» **WHAT TO WORK ON**
Check the lines of the listing below for the word "结果都是不一样的", and state only how many have it.
-.-.-
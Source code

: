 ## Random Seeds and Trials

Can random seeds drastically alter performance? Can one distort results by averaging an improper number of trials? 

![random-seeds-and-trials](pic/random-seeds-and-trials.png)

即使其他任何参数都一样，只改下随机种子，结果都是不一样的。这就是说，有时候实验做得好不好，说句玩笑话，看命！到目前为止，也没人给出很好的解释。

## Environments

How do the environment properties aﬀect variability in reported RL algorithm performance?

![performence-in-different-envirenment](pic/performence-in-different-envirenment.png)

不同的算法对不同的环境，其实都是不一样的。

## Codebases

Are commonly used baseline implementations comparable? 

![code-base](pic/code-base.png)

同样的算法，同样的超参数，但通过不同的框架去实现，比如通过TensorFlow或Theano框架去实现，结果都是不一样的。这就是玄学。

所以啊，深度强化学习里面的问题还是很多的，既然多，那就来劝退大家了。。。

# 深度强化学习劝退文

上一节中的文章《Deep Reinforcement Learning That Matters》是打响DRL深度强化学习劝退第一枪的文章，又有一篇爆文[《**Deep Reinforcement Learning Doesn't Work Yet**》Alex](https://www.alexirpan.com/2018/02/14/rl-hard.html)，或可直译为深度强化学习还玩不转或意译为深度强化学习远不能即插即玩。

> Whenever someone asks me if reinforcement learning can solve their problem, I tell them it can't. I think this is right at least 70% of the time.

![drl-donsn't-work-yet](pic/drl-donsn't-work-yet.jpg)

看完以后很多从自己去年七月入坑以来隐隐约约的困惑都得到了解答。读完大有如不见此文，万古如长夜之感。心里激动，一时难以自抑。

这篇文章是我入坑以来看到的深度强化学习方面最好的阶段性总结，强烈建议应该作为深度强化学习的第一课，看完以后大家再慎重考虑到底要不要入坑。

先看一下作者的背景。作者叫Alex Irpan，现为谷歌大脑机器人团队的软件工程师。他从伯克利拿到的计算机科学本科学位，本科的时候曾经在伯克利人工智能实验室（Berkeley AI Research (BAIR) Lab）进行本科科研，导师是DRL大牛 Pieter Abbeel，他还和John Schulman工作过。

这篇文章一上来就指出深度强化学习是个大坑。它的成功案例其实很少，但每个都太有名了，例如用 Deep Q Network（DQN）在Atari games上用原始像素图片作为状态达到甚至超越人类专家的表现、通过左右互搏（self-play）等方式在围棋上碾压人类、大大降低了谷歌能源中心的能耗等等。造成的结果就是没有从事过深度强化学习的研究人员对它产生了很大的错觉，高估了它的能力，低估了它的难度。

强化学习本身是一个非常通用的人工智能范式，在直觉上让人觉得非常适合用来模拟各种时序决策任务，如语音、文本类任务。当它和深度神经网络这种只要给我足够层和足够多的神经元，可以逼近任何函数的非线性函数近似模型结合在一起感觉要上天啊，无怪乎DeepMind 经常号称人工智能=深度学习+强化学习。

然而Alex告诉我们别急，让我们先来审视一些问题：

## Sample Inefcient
-.-.-
» **RESPONSE AREA**
2